In addressing what is art, Mr. Gioia laid out three different ways of knowing the world: scientific knowledge, conceptual knowledge (theories and philosophy), and art or “poesis.” Art, he said, grasped things in their totality and had a “curious enduring quality.” While “there’s not a lot of classical Greek chemistry we find extremely useful” today, Sophocles’s writing, for example, continues to resonate. He said in explaining quantum physics to a 10-year-old, one would have to use conceptual language and metaphors, saying “It’s like …” But, Mr. Gioia said, one can take a 10-year-old to the Sistine Chapel, and the child could have a true and authentic reaction to the art itself.
Following Mr. Gioia’s talk, the day featured a series of rapid-fire brief presentations of current research by various practitioners in the arts field. Randy Cohen of Americans for the Arts discussed trends in business and employment in the arts. Using Dun & Bradstreet data from January 2005, his research found that almost 3 million people in America are employed in arts-focused businesses. Americans for the Arts cultural policy coordinator Joni Cherbo discussed financial support for individual artists in America. She and a co-researcher have calculated that in the year 2000 about $214.5 million of direct money went to individual artists. (This does not include indirect funds that foundations and arts agencies gave to arts organizations who re-grant money to artists.) The question remains, she said, “Is $214.5 million a lot? Is it a little? What does it mean?” The next step, she said, is finding out if this money is going to established artists, mid-career or early-entering artists, writers, painters, and composers.

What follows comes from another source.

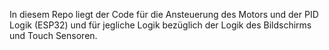 In diesem Repo liegt der Code für die Ansteuerung des Motors und der PID Logik (ESP32) und für jegliche Logik bezüglich der Logik des Bildschirms und Touch Sensoren.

Steven Tepper of Vanderbilt University discussed how college students discover new music. His research has found that those students who use new technology the most are not more likely to experiment in trying new music. The experience of broadening appears very much dependent on social relations: people sharing something and saying, “Hey, you ought to listen to that.” Despite “risk-free grazing” online, he said – whereby it is cheaper and easier than ever to try new artists because the cost of browsing is less – the technology did not appear to be broadening their horizons. What may be happening, he said, is that technology is deepening students’ interest in music they’re already familiar with.
Joan Jeffri, director of the program of arts administration at Columbia’s Teachers College, discussed how dancers, who like athletes often have relatively short careers, often need to make a transition to careers either within or outside of dance. One important finding from a study in 11 countries of a variety of dancers (classical, contemporary, folk, and commercial) was that the “transition does not happen at a particular moment, it happens over time.” The transition, she said, needs to be viewed as integral to a dancer’s career and not something stuck on at the end. If dance schools, companies, and artistic directors thought of this transition as part of the process of a dancer’s career, the topic would not be faced with such desperation.
An afternoon panel featured Rand Corporation senior social scientist Kevin McCarthy and others discussing intrinsic and instrumental benefits of the arts. This panel focused on a RAND Corporation study that Mr. McCarthy co-authored called “Gifts of the Muse: Reframing the Debate About the Benefits of the Arts,” commissioned by the Wallace Foundation. How does one build sustained involvement in the arts? Mr. McCarthy asked. He said the quality of the experience was central to people’s repeat involvement in arts participation.
On a panel on the future of advocacy and research, Theatre Communications Group director Ben Cameron spoke of approaching arts in a “holistic way” and “overcoming false divides.” He praised, for example, a theater that displayed photos in its lobby of everyone involved in its production – from those backstage and those involved with costume and props to even the board members. This helped the audience realize, he said, that more than the four actors onstage, for example, were responsible for bringing them Virginia Woolf.
The director of Columbia University Arts Initiative, Gregory Mosher, welcomed the afternoon sessions. Drawing on a phrase of playwright and politician Vaclav Havel, Mr. Mosher spoke of the importance of “living in the truth.” This can only be done well through facts and research, he said.
He told a joke about a theater producer who checks with the ticket office about how many tickets were sold to his show. He is told, “17.” The producer heads for Sardi’s in a glum mood. The bartender sees his unhappiness and asks why he looks so down. The producer replies, “You’d be down too if you had 35 people in your house.”